**SOURCE MATERIAL:**
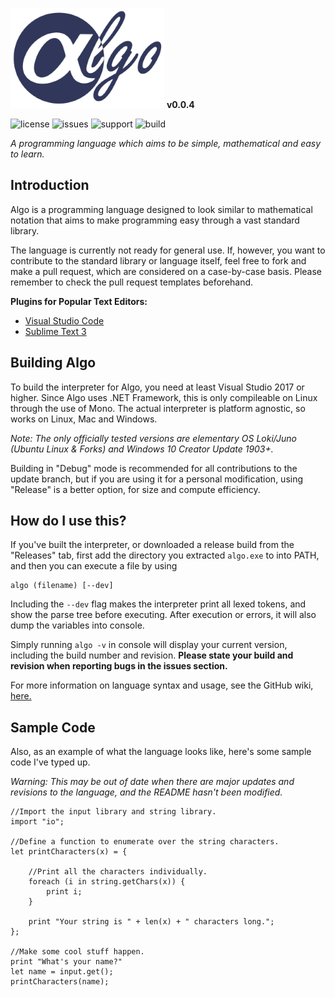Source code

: ![algologo](logo_small.png) **v0.0.4**

![license](https://img.shields.io/badge/license-MIT-blue.svg) ![issues](https://img.shields.io/github/issues/c272/algo-lang.svg) ![support](https://img.shields.io/badge/platform-c%23.net%20%3E%3D%207-lightgrey.svg) ![build](https://travis-ci.com/c272/algo-lang.svg?branch=master)

*A programming language which aims to be simple, mathematical and easy to learn.*
## Introduction
Algo is a programming language designed to look similar to mathematical notation that aims to make programming easy through a vast standard library.

The language is currently not ready for general use. If, however, you want to contribute to the standard library or language itself, feel free to fork and make a pull request, which are considered on a case-by-case basis. Please remember to check the pull request templates beforehand.

**Plugins for Popular Text Editors:**
* [Visual Studio Code](https://marketplace.visualstudio.com/items?itemName=c272.Algo)
* [Sublime Text 3](https://github.com/c272/algo-lang/tree/master/Syntax%20Highlighting/Sublime%20Text%20Package)


## Building Algo
To build the interpreter for Algo, you need at least Visual Studio 2017 or higher. Since Algo uses .NET Framework, this is only compileable on Linux through the use of Mono. The actual interpreter is platform agnostic, so works on Linux, Mac and Windows.

*Note: The only officially tested versions are elementary OS Loki/Juno (Ubuntu Linux & Forks) and Windows 10 Creator Update 1903+.*

Building in "Debug" mode is recommended for all contributions to the update branch, but if you are using it for a personal modification, using "Release" is a better option, for size and compute efficiency.

## How do I use this?
If you've built the interpreter, or downloaded a release build from the "Releases" tab, first add the directory you extracted `algo.exe` to into PATH, and then you can execute a file by using
```
algo (filename) [--dev]
```
Including the `--dev` flag makes the interpreter print all lexed tokens, and show the parse tree before executing. After execution or errors, it will also dump the variables into console.

Simply running `algo -v` in console will display your current version, including the build number and revision. **Please state your build and revision when reporting bugs in the issues section.**

For more information on language syntax and usage, see the GitHub wiki, [here.](https://github.com/c272/algo-lang/wiki)

## Sample Code
Also, as an example of what the language looks like, here's some sample code I've typed up.

*Warning: This may be out of date when there are major updates and revisions to the language, and the README hasn't been modified.*

    //Import the input library and string library.
    import "io";

    //Define a function to enumerate over the string characters.
    let printCharacters(x) = {

        //Print all the characters individually.
        foreach (i in string.getChars(x)) {
            print i;
        }

        print "Your string is " + len(x) + " characters long.";
    };

    //Make some cool stuff happen.
    print "What's your name?"
    let name = input.get();
    printCharacters(name);
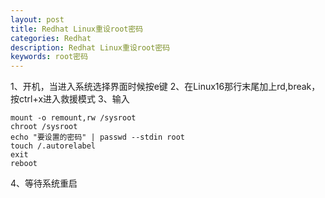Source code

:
 ```yaml
---
layout: post
title: Redhat Linux重设root密码
categories: Redhat
description: Redhat Linux重设root密码
keywords: root密码
---
```



1、开机，当进入系统选择界面时候按e键
2、在Linux16那行末尾加上rd,break，按ctrl+x进入救援模式
3、输入

```
mount -o remount,rw /sysroot
chroot /sysroot
echo "要设置的密码" | passwd --stdin root
touch /.autorelabel
exit
reboot
```

4、等待系统重启
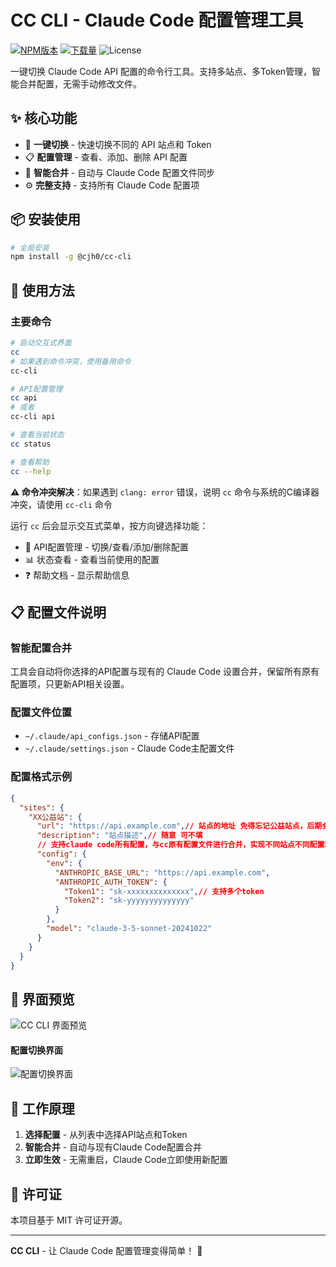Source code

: # CC CLI - Claude Code 配置管理工具

[![NPM版本](https://img.shields.io/npm/v/@cjh0/cc-cli.svg)](https://www.npmjs.com/package/@cjh0/cc-cli)
[![下载量](https://img.shields.io/npm/dm/@cjh0/cc-cli.svg)](https://www.npmjs.com/package/@cjh0/cc-cli)
![License](https://img.shields.io/badge/license-MIT-green.svg)

一键切换 Claude Code API 配置的命令行工具。支持多站点、多Token管理，智能合并配置，无需手动修改文件。

## ✨ 核心功能

- 🔄 **一键切换** - 快速切换不同的 API 站点和 Token
- 📋 **配置管理** - 查看、添加、删除 API 配置
- 🔗 **智能合并** - 自动与 Claude Code 配置文件同步
- ⚙️ **完整支持** - 支持所有 Claude Code 配置项

## 📦 安装使用

```bash
# 全局安装
npm install -g @cjh0/cc-cli
```


## 🚀 使用方法

### 主要命令

```bash
# 启动交互式界面
cc
# 如果遇到命令冲突，使用备用命令
cc-cli

# API配置管理
cc api
# 或者
cc-cli api

# 查看当前状态
cc status

# 查看帮助
cc --help
```

**⚠️ 命令冲突解决**：如果遇到 `clang: error` 错误，说明 `cc` 命令与系统的C编译器冲突，请使用 `cc-cli` 命令

运行 `cc` 后会显示交互式菜单，按方向键选择功能：
- 📡 API配置管理 - 切换/查看/添加/删除配置
- 📊 状态查看 - 查看当前使用的配置
- ❓ 帮助文档 - 显示帮助信息

## 📋 配置文件说明

### 智能配置合并

工具会自动将你选择的API配置与现有的 Claude Code 设置合并，保留所有原有配置项，只更新API相关设置。

### 配置文件位置

- `~/.claude/api_configs.json` - 存储API配置
- `~/.claude/settings.json` - Claude Code主配置文件

### 配置格式示例

```json
{
  "sites": {
    "XX公益站": {
      "url": "https://api.example.com",// 站点的地址 免得忘记公益站点，后期会支持一键打开
      "description": "站点描述",// 随意 可不填
      // 支持claude code所有配置，与cc原有配置文件进行合并，实现不同站点不同配置和模型设置
      "config": {
        "env": {
          "ANTHROPIC_BASE_URL": "https://api.example.com",
          "ANTHROPIC_AUTH_TOKEN": {
            "Token1": "sk-xxxxxxxxxxxxxx",// 支持多个token 
            "Token2": "sk-yyyyyyyyyyyyyy"
          }
        },
        "model": "claude-3-5-sonnet-20241022"
      }
    }
  }
}
```

## 📸 界面预览
![CC CLI 界面预览](https://qm-cloud.oss-cn-chengdu.aliyuncs.com/test/otherType/1758509266008.png)



#### 配置切换界面
![配置切换界面](https://qm-cloud.oss-cn-chengdu.aliyuncs.com/test/otherType/switch-config.png)

## 🔄 工作原理

1. **选择配置** - 从列表中选择API站点和Token
2. **智能合并** - 自动与现有Claude Code配置合并
3. **立即生效** - 无需重启，Claude Code立即使用新配置

## 📄 许可证

本项目基于 MIT 许可证开源。

---

**CC CLI** - 让 Claude Code 配置管理变得简单！ 🚀
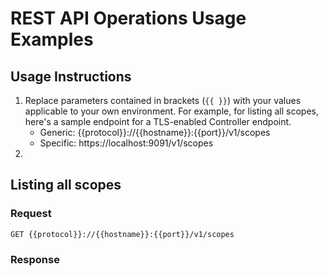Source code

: # REST API Operations Usage Examples

## Usage Instructions

1. Replace parameters contained in brackets (`{{ }}`) with your values applicable to your own environment. For example, for listing all scopes, here's a sample endpoint for a TLS-enabled Controller endpoint.  
   * Generic: {{protocol}}://{{hostname}}:{{port}}/v1/scopes
   * Specific: https://localhost:9091/v1/scopes
2. 
   



## Listing all scopes

### Request

```
GET {{protocol}}://{{hostname}}:{{port}}/v1/scopes
```

### Response


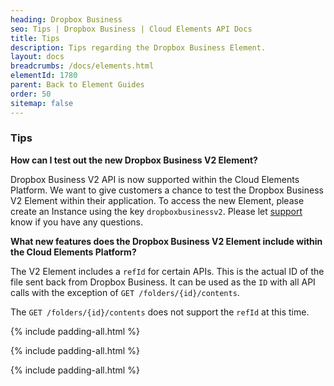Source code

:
 ```yaml
---
heading: Dropbox Business
seo: Tips | Dropbox Business | Cloud Elements API Docs
title: Tips
description: Tips regarding the Dropbox Business Element.
layout: docs
breadcrumbs: /docs/elements.html
elementId: 1780
parent: Back to Element Guides
order: 50
sitemap: false
---
```


### Tips

__How can I test out the new Dropbox Business V2 Element?__

Dropbox Business V2 API is now supported within the Cloud Elements Platform.  We want to give customers a chance to test the Dropbox Business V2 Element within their application.  To access the new Element, please create an Instance using the key `dropboxbusinessv2`.  Please let [support](mailto:support@cloud-elements.com) know if you have any questions.

__What new features does the Dropbox Business V2 Element include within the Cloud Elements Platform?__

The V2 Element includes a `refId` for certain APIs.  This is the actual ID of the file sent back from Dropbox Business.  It can be used as the `ID` with all API calls with the exception of `GET /folders/{id}/contents`.

The `GET /folders/{id}/contents` does not support the `refId` at this time.

{% include padding-all.html %}

{% include padding-all.html %}

{% include padding-all.html %}
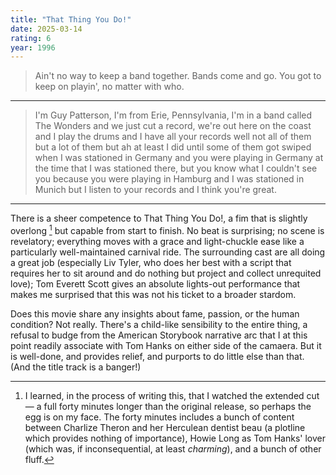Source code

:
 ```yaml
---
title: "That Thing You Do!"
date: 2025-03-14
rating: 6
year: 1996
---
```


> Ain't no way to keep a band together. Bands come and go. You got to keep on playin', no matter with who.

---

> I'm Guy Patterson, I'm from Erie, Pennsylvania, I'm in a band called The Wonders and we just cut a record, we're out here on the coast and I play the drums and I have all your records well not all of them but a lot of them but ah at least I did until some of them got swiped when I was stationed in Germany and you were playing in Germany at the time that I was stationed there, but you know what I couldn't see you because you were playing in Hamburg and I was stationed in Munich but I listen to your records and I think you're great.

---

There is a sheer competence to That Thing You Do!, a fim that is slightly overlong [^1] but capable from start to finish. No beat is surprising; no scene is revelatory; everything moves with a grace and light-chuckle ease like a particularly well-maintained carnival ride. The surrounding cast are all doing a great job (especially Liv Tyler, who does her best with a script that requires her to sit around and do nothing but project and collect unrequited love); Tom Everett Scott gives an absolute lights-out performance that makes me surprised that this was not his ticket to a broader stardom.

Does this movie share any insights about fame, passion, or the human condition? Not really. There's a child-like sensibility to the entire thing, a refusal to budge from the American Storybook narrative arc that I at this point readily associate with Tom Hanks on either side of the camaera. But it is well-done, and provides relief, and purports to do little else than that. (And the title track is a banger!)

[^1]: I learned, in the process of writing this, that I watched the extended cut — a full forty minutes longer than the original release, so perhaps the egg is on my face. The forty minutes includes a bunch of content between Charlize Theron and her Herculean dentist beau (a plotline which provides nothing of importance), Howie Long as Tom Hanks' lover (which was, if inconsequential, at least _charming_), and a bunch of other fluff.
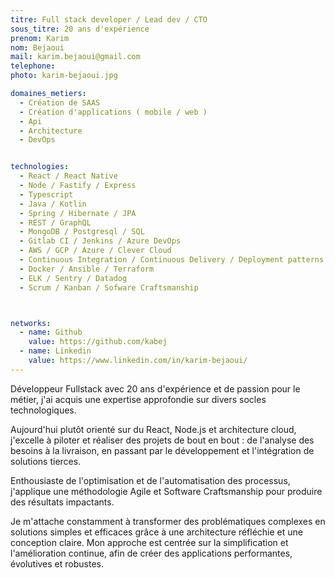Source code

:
 ```yaml
---
titre: Full stack developer / Lead dev / CTO
sous_titre: 20 ans d'expérience
prenom: Karim
nom: Bejaoui
mail: karim.bejaoui@gmail.com
telephone:
photo: karim-bejaoui.jpg

domaines_metiers:
  - Création de SAAS
  - Création d'applications ( mobile / web )
  - Api
  - Architecture
  - DevOps


technologies:
  - React / React Native
  - Node / Fastify / Express
  - Typescript
  - Java / Kotlin
  - Spring / Hibernate / JPA
  - REST / GraphQL
  - MongoDB / Postgresql / SQL
  - Gitlab CI / Jenkins / Azure DevOps
  - AWS / GCP / Azure / Clever Cloud
  - Continuous Integration / Continuous Delivery / Deployment patterns / Feature flipping
  - Docker / Ansible / Terraform
  - ELK / Sentry / Datadog
  - Scrum / Kanban / Sofware Craftsmanship



networks:
  - name: Github
    value: https://github.com/kabej
  - name: Linkedin
    value: https://www.linkedin.com/in/karim-bejaoui/
---
```


Développeur Fullstack avec 20 ans d'expérience et de passion pour le métier, j'ai acquis une expertise approfondie sur divers socles technologiques.

Aujourd'hui plutôt orienté sur du React, Node.js et architecture cloud, j'excelle à piloter et réaliser des projets de bout en bout : de l'analyse des besoins à la livraison, en passant par le développement et l'intégration de solutions tierces.

Enthousiaste de l'optimisation et de l'automatisation des processus, j'applique une méthodologie Agile et Software Craftsmanship pour produire des résultats impactants.

Je m'attache constamment à transformer des problématiques complexes en solutions simples et efficaces grâce à une architecture réfléchie et une conception claire. Mon approche est centrée sur la simplification et l'amélioration continue, afin de créer des applications performantes, évolutives et robustes.
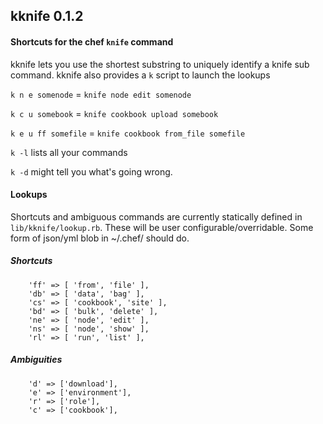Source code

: ## kknife 0.1.2

#### Shortcuts for the chef `knife` command

kknife lets you use the shortest substring to uniquely identify a knife sub command. 
kknife also provides a `k` script to launch the lookups

`k n e somenode` = `knife node edit somenode`

`k c u somebook` = `knife cookbook upload somebook`

`k e u ff somefile` = `knife cookbook from_file somefile`

`k -l` lists all your commands

`k -d` might tell you what's going wrong.

#### Lookups 

Shortcuts and ambiguous commands are currently statically defined in `lib/kknife/lookup.rb`. These will be user configurable/overridable. Some form of json/yml blob in ~/.chef/ should do. 

##### Shortcuts
```
    'ff' => [ 'from', 'file' ],
    'db' => [ 'data', 'bag' ],
    'cs' => [ 'cookbook', 'site' ],
    'bd' => [ 'bulk', 'delete' ],
    'ne' => [ 'node', 'edit' ],
    'ns' => [ 'node', 'show' ],
    'rl' => [ 'run', 'list' ],
```
##### Ambiguities
```
    'd' => ['download'],
    'e' => ['environment'],
    'r' => ['role'],
    'c' => ['cookbook'],
```
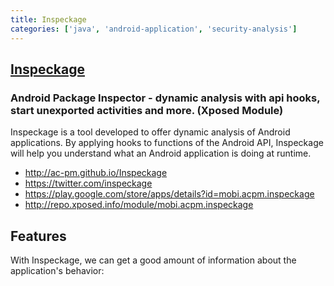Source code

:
 ```yaml
---
title: Inspeckage
categories: ['java', 'android-application', 'security-analysis']
---
```

## [Inspeckage](https://github.com/ac-pm/Inspeckage)

### Android Package Inspector - dynamic analysis with api hooks, start unexported activities and more. (Xposed Module)


Inspeckage is a tool developed to offer dynamic analysis of Android applications. By applying hooks to functions of the Android API, Inspeckage will help you understand what an Android application is doing at runtime. 

* http://ac-pm.github.io/Inspeckage
* https://twitter.com/inspeckage
* https://play.google.com/store/apps/details?id=mobi.acpm.inspeckage
* http://repo.xposed.info/module/mobi.acpm.inspeckage

Features
---------------

With Inspeckage, we can get a good amount of information about the application's behavior:
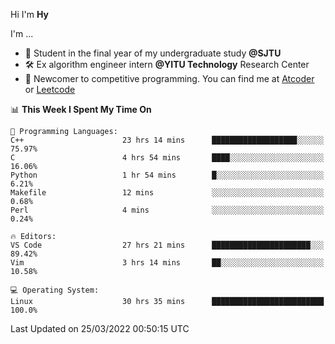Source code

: Hi I'm **Hy**

I'm ...
- 📖 Student in the final year of my undergraduate study **@SJTU**
- 🛠️ Ex algorithm engineer intern **@YITU Technology** Research Center
- 🏅 Newcomer to competitive programming. You can find me at [Atcoder](https://atcoder.jp/users/Hy3) or [Leetcode](https://leetcode-cn.com/u/_hy3/)


<!--START_SECTION:waka-->
📊 **This Week I Spent My Time On** 

```text
💬 Programming Languages: 
C++                      23 hrs 14 mins      ███████████████████░░░░░░   75.97% 
C                        4 hrs 54 mins       ████░░░░░░░░░░░░░░░░░░░░░   16.06% 
Python                   1 hr 54 mins        █░░░░░░░░░░░░░░░░░░░░░░░░   6.21% 
Makefile                 12 mins             ░░░░░░░░░░░░░░░░░░░░░░░░░   0.68% 
Perl                     4 mins              ░░░░░░░░░░░░░░░░░░░░░░░░░   0.24%

🔥 Editors: 
VS Code                  27 hrs 21 mins      ██████████████████████░░░   89.42% 
Vim                      3 hrs 14 mins       ██░░░░░░░░░░░░░░░░░░░░░░░   10.58%

💻 Operating System: 
Linux                    30 hrs 35 mins      █████████████████████████   100.0%

```


 Last Updated on 25/03/2022 00:50:15 UTC
<!--END_SECTION:waka-->

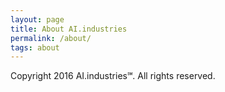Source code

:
 ```yaml
---
layout: page
title: About AI.industries
permalink: /about/
tags: about
---
```


Copyright 2016 AI.industries℠. All rights reserved.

**WORK REQUIRED:**
The string "Craftsmanship" marks the lines to return from the material. Copy each one.

**WORKED SOLUTION:**
  - Scrum / Kanban / Sofware Craftsmanship
Enthousiaste de l'optimisation et de l'automatisation des processus, j'applique une méthodologie Agile et Software Craftsmanship pour produire des résultats impactants.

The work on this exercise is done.